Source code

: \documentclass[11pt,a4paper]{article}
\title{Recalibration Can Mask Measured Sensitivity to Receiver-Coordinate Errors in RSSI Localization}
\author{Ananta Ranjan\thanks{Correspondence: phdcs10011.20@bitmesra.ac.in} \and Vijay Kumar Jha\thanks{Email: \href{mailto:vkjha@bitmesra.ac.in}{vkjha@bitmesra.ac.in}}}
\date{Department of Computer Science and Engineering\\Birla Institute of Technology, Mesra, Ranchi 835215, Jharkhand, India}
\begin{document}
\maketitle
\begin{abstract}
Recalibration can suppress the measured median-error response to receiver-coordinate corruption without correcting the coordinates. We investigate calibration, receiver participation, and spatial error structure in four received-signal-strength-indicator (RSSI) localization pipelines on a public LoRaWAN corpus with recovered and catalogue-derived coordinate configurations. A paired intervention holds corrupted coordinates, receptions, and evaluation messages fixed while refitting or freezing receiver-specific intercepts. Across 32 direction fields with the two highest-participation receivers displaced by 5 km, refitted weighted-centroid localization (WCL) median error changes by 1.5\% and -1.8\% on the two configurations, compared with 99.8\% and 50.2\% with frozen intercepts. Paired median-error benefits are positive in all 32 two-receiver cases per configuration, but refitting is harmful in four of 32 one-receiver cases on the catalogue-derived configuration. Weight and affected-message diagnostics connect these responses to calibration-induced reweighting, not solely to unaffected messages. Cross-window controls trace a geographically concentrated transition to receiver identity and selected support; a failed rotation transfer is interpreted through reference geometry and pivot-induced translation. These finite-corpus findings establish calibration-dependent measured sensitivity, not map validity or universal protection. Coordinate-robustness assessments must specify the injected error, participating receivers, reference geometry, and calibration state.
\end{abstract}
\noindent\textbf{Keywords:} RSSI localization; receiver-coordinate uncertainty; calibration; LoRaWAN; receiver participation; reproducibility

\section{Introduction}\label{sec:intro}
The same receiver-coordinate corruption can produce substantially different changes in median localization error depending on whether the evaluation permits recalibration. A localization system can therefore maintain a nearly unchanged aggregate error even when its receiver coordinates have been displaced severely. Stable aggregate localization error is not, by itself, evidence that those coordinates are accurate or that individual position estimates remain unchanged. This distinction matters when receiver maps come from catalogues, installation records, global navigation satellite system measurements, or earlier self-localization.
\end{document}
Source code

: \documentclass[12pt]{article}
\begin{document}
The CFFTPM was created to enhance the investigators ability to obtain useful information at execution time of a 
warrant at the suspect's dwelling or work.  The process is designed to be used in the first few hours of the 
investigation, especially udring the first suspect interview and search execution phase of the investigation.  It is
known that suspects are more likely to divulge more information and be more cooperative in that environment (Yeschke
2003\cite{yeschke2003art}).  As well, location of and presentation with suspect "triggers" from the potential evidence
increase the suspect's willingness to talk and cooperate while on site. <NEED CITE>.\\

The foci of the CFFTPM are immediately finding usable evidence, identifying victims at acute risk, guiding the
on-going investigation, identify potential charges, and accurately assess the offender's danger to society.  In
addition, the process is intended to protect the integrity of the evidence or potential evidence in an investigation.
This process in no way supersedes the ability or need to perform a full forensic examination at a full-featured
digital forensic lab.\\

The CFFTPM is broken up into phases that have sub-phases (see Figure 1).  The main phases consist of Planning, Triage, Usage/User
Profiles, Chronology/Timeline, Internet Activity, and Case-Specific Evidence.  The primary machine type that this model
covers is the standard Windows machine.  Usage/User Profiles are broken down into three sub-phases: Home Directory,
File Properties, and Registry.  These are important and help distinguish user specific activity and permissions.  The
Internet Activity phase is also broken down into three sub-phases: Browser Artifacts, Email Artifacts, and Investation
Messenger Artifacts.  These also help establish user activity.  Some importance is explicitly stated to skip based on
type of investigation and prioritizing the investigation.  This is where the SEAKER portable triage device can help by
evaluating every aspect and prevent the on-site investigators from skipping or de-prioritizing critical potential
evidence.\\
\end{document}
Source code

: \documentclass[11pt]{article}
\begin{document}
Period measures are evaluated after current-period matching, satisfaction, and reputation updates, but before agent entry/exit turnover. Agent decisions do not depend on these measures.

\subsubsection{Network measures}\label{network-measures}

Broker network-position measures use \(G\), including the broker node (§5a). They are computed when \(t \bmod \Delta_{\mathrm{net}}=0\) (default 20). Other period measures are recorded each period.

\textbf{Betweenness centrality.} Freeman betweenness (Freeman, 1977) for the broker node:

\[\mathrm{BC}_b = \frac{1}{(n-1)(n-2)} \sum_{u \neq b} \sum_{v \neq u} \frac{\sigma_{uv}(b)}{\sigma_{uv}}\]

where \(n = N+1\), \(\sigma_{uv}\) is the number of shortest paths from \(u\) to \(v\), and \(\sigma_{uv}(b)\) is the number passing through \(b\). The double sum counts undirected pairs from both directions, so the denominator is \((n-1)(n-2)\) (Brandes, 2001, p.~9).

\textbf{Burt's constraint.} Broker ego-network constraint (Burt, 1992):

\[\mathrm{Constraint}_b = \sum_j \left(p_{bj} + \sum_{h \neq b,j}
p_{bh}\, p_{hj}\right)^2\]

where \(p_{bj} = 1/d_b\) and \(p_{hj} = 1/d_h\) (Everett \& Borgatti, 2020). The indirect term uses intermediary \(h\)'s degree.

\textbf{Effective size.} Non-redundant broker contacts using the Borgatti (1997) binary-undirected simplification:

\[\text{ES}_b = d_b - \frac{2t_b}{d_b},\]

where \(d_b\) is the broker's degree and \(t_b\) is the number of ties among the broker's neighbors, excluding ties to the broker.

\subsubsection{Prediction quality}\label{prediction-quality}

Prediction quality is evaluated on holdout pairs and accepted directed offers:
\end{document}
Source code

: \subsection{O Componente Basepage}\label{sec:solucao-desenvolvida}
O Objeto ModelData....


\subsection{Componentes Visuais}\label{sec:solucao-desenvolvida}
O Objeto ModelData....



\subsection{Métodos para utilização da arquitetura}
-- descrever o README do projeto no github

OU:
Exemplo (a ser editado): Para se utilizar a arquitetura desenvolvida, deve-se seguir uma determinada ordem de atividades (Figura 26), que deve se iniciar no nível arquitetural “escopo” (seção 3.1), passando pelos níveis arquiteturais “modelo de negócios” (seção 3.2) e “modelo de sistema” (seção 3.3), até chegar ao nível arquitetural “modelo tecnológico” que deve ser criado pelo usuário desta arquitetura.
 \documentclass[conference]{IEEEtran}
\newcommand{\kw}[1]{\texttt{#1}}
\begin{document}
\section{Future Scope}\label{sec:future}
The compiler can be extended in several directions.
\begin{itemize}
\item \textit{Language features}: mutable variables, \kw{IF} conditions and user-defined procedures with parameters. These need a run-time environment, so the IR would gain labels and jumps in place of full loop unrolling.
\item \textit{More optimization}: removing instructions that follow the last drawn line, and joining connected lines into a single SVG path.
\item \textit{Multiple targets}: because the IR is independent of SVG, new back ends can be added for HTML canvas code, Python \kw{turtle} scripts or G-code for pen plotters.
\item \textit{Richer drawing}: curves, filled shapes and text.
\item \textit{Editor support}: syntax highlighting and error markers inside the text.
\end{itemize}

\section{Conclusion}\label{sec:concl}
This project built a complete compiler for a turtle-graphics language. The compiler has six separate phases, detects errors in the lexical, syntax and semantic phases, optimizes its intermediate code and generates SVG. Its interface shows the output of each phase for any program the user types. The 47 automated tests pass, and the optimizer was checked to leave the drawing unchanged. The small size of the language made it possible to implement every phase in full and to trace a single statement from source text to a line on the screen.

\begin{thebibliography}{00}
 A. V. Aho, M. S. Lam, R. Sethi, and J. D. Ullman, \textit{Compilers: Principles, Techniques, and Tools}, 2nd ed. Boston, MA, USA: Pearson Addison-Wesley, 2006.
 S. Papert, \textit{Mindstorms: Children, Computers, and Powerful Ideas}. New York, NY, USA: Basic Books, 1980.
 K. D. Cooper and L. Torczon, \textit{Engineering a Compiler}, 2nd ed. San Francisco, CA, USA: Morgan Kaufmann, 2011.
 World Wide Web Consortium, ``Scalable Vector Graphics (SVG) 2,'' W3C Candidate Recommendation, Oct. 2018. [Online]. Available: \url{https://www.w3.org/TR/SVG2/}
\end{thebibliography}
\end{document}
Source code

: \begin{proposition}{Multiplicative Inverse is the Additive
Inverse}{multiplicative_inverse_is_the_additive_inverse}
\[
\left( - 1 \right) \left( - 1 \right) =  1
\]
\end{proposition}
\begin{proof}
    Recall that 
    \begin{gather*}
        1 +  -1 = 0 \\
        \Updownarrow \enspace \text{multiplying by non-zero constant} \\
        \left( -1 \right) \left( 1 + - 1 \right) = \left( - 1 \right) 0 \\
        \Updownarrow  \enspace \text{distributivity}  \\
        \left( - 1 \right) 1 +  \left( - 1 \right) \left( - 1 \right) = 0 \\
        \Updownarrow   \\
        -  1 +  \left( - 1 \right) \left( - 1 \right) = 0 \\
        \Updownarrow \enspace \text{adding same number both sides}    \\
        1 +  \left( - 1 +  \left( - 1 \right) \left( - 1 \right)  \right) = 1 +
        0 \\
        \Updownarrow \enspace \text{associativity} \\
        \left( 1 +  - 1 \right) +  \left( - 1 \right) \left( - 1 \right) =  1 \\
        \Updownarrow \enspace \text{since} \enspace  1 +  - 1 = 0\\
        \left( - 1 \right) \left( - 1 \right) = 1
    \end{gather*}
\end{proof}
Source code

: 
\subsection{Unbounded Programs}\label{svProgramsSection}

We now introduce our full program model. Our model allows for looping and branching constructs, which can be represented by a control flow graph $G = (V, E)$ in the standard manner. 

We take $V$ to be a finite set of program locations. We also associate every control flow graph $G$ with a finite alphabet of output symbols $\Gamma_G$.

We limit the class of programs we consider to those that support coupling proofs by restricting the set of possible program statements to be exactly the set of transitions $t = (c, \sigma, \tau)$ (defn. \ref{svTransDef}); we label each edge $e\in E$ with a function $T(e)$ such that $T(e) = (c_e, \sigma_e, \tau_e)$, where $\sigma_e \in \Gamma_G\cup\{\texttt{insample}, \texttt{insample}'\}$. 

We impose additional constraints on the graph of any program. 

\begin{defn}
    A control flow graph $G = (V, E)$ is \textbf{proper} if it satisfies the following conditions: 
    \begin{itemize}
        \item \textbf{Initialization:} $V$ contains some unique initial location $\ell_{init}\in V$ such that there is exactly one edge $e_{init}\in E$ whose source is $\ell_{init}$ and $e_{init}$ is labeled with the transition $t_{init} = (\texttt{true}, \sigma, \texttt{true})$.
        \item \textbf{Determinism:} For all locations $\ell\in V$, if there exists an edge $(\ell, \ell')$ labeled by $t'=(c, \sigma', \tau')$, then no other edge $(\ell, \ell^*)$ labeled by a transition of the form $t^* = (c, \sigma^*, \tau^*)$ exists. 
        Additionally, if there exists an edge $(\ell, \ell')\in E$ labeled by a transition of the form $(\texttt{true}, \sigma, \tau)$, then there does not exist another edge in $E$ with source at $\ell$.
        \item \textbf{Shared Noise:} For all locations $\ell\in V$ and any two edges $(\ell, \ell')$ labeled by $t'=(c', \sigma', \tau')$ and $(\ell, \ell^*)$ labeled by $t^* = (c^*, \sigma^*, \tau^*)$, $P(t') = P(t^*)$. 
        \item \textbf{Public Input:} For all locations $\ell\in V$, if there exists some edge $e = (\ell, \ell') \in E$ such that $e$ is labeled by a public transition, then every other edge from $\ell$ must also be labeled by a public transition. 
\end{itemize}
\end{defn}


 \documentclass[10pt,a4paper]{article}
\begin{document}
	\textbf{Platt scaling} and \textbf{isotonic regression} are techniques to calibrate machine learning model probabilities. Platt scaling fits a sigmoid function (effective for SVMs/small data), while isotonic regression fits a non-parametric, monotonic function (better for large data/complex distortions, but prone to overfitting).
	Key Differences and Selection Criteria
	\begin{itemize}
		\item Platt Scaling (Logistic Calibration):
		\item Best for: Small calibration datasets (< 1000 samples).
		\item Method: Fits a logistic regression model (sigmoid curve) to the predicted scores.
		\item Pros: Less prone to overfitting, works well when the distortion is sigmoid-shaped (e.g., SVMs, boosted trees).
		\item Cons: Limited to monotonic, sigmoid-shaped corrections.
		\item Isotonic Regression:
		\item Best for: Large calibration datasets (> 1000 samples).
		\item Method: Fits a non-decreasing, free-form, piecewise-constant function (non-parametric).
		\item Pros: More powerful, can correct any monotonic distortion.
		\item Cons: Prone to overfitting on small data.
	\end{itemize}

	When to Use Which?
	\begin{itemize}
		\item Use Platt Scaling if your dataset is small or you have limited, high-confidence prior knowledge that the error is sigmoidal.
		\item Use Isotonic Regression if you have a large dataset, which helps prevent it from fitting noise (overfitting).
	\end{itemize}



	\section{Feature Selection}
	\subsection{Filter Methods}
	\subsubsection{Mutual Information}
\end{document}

■ **WORK TASK**
If a line in the entries above contains "standard", report it.

■ **SOLUTION TO THIS TASK**
covers is the standard Windows machine.  Usage/User Profiles are broken down into three sub-phases: Home Directory,
We now introduce our full program model. Our model allows for looping and branching constructs, which can be represented by a control flow graph $G = (V, E)$ in the standard manner. 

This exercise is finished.